Leaving out all pictures, transcribe the lines below exactly, from the first through the line containing "(4000 characters): current".

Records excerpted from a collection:

· · · · · · ·

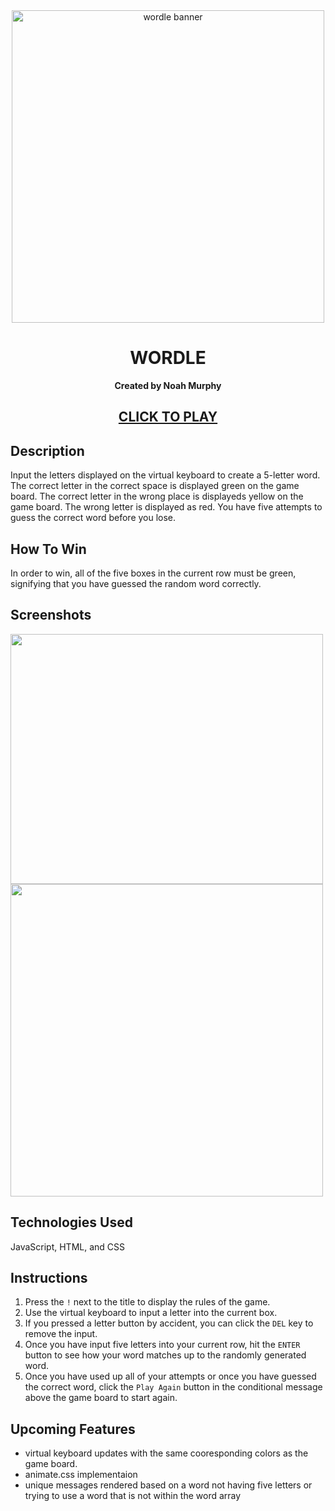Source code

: <div align="center" id="banner">
    <img width="500" alt="wordle banner" src="https://imgur.com/606oW0H.png">
</div>

<div align="center" id="header">

# WORDLE
**Created by Noah Murphy**
## [CLICK TO PLAY](https://noah-murphy08.github.io/my-wordle-game/)

</div>

## Description
Input the letters displayed on the virtual keyboard to create a 5-letter word. The correct letter in the correct space is displayed green on the game board. The correct letter in the wrong place is displayeds yellow on the game board.
The wrong letter is displayed as red. You have five attempts to guess the correct word before you lose.

## How To Win
In order to win, all of the five boxes in the current row must be green, signifying that you have guessed the random word correctly.

## Screenshots
<img src="https://imgur.com/1ls5lUh.png" width="500" height="400">
<img src="https://imgur.com/5wiIMs5.png" width="500" height="500">

## Technologies Used
JavaScript, HTML, and CSS

## Instructions
1. Press the `!` next to the title to display the rules of the game.
2. Use the virtual keyboard to input a letter into the current box.
3. If you pressed a letter button by accident, you can click the `DEL` key to remove the input.
4. Once you have input five letters into your current row, hit the `ENTER` button to see how your word matches up to the randomly generated word.
5. Once you have used up all of your attempts or once you have guessed the correct word, click the `Play Again` button in the conditional message above the game board to start again.

## Upcoming Features
 - virtual keyboard updates with the same cooresponding colors as the game board.
 - animate.css implementaion
 - unique messages rendered based on a word not having five letters or trying to use a word that is not within the word array
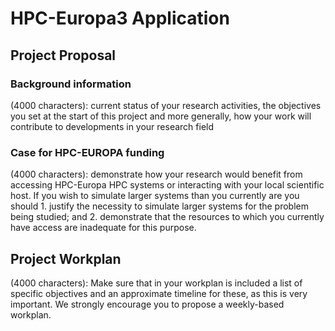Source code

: # HPC-Europa3 Application

## Project Proposal

### Background information

(4000 characters): current status of your research
activities, the objectives you set at the start of this project and more
generally, how your work will contribute to developments in your research
field

### Case for HPC-EUROPA funding

(4000 characters): demonstrate how your research
would benefit from accessing HPC-Europa HPC systems or interacting with your
local scientific host. If you wish to simulate larger systems than you
currently are you should 1. justify the necessity to simulate larger systems
for the problem being studied; and 2. demonstrate that the resources to which
you currently have access are inadequate for this purpose.

## Project Workplan

(4000 characters): Make sure that in your workplan is
included a list of specific objectives and an approximate timeline for these,
as this is very important. We strongly encourage you to propose a
weekly-based workplan.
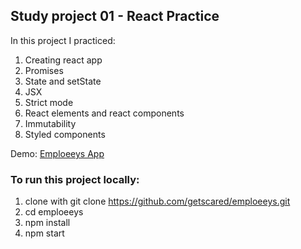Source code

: ## Study project 01 - React Practice

In this project I practiced:

1. Creating react app
2. Promises
3. State and setState
4. JSX
5. Strict mode
6. React elements and react components
7. Immutability
8. Styled components


Demo: [Emploeeys App](https://getscared.github.io/emploeeys/)

### To run this project locally:

1. clone with git clone https://github.com/getscared/emploeeys.git
2. cd emploeeys
3. npm install
4. npm start
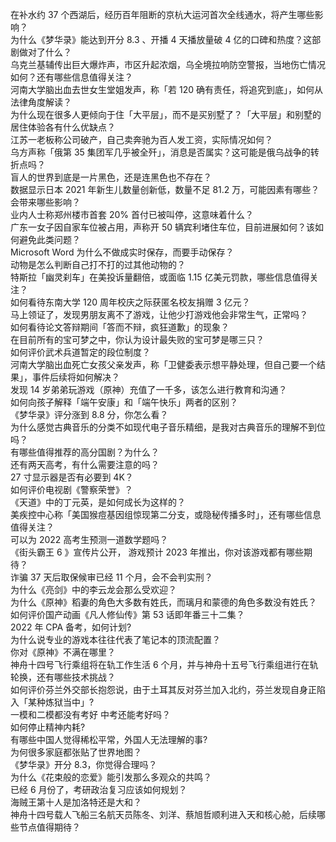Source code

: 在补水约 37 个西湖后，经历百年阻断的京杭大运河首次全线通水，将产生哪些影响？  
为什么《梦华录》能达到开分 8.3 、开播 4 天播放量破 4 亿的口碑和热度？这部剧做对了什么？  
乌克兰基辅传出巨大爆炸声，市区升起浓烟，乌全境拉响防空警报，当地伤亡情况如何？还有哪些信息值得关注？  
河南大学脑出血去世女生堂姐发声，称「若 120 确有责任，将追究到底」，如何从法律角度解读？  
为什么现在很多人更倾向于住「大平层」，而不是买别墅了？「大平层」和别墅的居住体验各有什么优缺点？  
江苏一老板称公司破产，自己卖奔驰为百人发工资，实际情况如何？  
乌方声称「俄第 35 集团军几乎被全歼」，消息是否属实？这可能是俄乌战争的转折点吗？  
盲人的世界到底是一片黑色，还是连黑色也不存在？  
数据显示日本 2021 年新生儿数量创新低，数量不足 81.2 万，可能因素有哪些？会带来哪些影响？  
业内人士称郑州楼市首套  20% 首付已被叫停，这意味着什么？  
广东一女子因自家车位被占用，声称开 50 辆宾利堵住车位，目前进展如何？该如何避免此类问题？  
Microsoft Word 为什么不做成实时保存，而要手动保存？  
动物是怎么判断自己打不打的过其他动物的？  
特斯拉「幽灵刹车」在美投诉量翻倍，或面临 1.15 亿美元罚款，哪些信息值得关注？  
如何看待东南大学 120 周年校庆之际获匿名校友捐赠 3 亿元？  
马上领证了，发现男朋友离不了游戏，让他少打游戏他会非常生气，正常吗？  
如何看待论文答辩期间「答而不辩，疯狂道歉」的现象？  
在目前所有的宝可梦之中，你认为设计最失败的宝可梦是哪三只？  
如何评价武术兵道暂定的段位制度？  
河南大学脑出血死亡女孩父亲发声，称「卫健委表示想平静处理，但自己要一个结果」，事件后续将如何解决？  
发现 14 岁弟弟玩游戏（原神）充值了一千多，该怎么进行教育和沟通？  
如何向孩子解释「端午安康」和「端午快乐」两者的区别？  
《梦华录》评分涨到 8.8 分，你怎么看？  
为什么感觉古典音乐的分类不如现代电子音乐精细，是我对古典音乐的理解不到位吗？  
有哪些值得推荐的高分国剧？为什么？  
还有两天高考，有什么需要注意的吗？  
27 寸显示器是否有必要到 4K？  
如何评价电视剧《警察荣誉》？  
《天道》中的丁元英，是如何成长为这样的？  
美疾控中心称「美国猴痘基因组惊现第二分支，或隐秘传播多时」，还有哪些信息值得关注？  
可以为 2022 高考生预测一道数学题吗？  
《街头霸王 6 》宣传片公开， 游戏预计 2023 年推出，你对该游戏都有哪些期待？  
诈骗 37 天后取保候审已经 11 个月，会不会判实刑？  
为什么《亮剑》中的李云龙会那么受欢迎？  
为什么《原神》稻妻的角色大多数有姓氏，而璃月和蒙德的角色多数没有姓氏？  
如何评价国产动画《凡人修仙传》第 53 话即年番三十二集？  
2022 年 CPA 备考，如何计划?  
为什么说专业的游戏本往往代表了笔记本的顶流配置？  
你对《原神》不满在哪里？  
神舟十四号飞行乘组将在轨工作生活 6 个月，并与神舟十五号飞行乘组进行在轨轮换，还有哪些技术挑战？  
如何评价芬兰外交部长抱怨说，由于土耳其反对芬兰加入北约，芬兰发现自身正陷入「某种炼狱当中」?  
一模和二模都没有考好 中考还能考好吗？  
如何停止精神内耗?  
有哪些中国人觉得稀松平常，外国人无法理解的事?  
为何很多家庭都张贴了世界地图？  
《梦华录》开分 8.3，你觉得合理吗？  
为什么《花束般的恋爱》能引发那么多观众的共鸣？  
已经 6 月份了，考研政治复习应该如何规划？  
海贼王第十人是加洛特还是大和？  
神舟十四号载人飞船三名航天员陈冬、刘洋、蔡旭哲顺利进入天和核心舱，后续哪些节点值得期待？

· · · · · · ·

§ **RESPONSE TO THE TASK**
Source code

: <div align="center" id="banner">
    <img width="500" alt="wordle banner" src="https://imgur.com/606oW0H.png">
</div>

<div align="center" id="header">

# WORDLE
**Created by Noah Murphy**
## [CLICK TO PLAY](https://noah-murphy08.github.io/my-wordle-game/)

</div>

## Description
Input the letters displayed on the virtual keyboard to create a 5-letter word. The correct letter in the correct space is displayed green on the game board. The correct letter in the wrong place is displayeds yellow on the game board.
The wrong letter is displayed as red. You have five attempts to guess the correct word before you lose.

## How To Win
In order to win, all of the five boxes in the current row must be green, signifying that you have guessed the random word correctly.

## Screenshots
<img src="https://imgur.com/1ls5lUh.png" width="500" height="400">
<img src="https://imgur.com/5wiIMs5.png" width="500" height="500">

## Technologies Used
JavaScript, HTML, and CSS

## Instructions
1. Press the `!` next to the title to display the rules of the game.
2. Use the virtual keyboard to input a letter into the current box.
3. If you pressed a letter button by accident, you can click the `DEL` key to remove the input.
4. Once you have input five letters into your current row, hit the `ENTER` button to see how your word matches up to the randomly generated word.
5. Once you have used up all of your attempts or once you have guessed the correct word, click the `Play Again` button in the conditional message above the game board to start again.

## Upcoming Features
 - virtual keyboard updates with the same cooresponding colors as the game board.
 - animate.css implementaion
 - unique messages rendered based on a word not having five letters or trying to use a word that is not within the word array
Source code

: # HPC-Europa3 Application

## Project Proposal

### Background information

(4000 characters): current status of your research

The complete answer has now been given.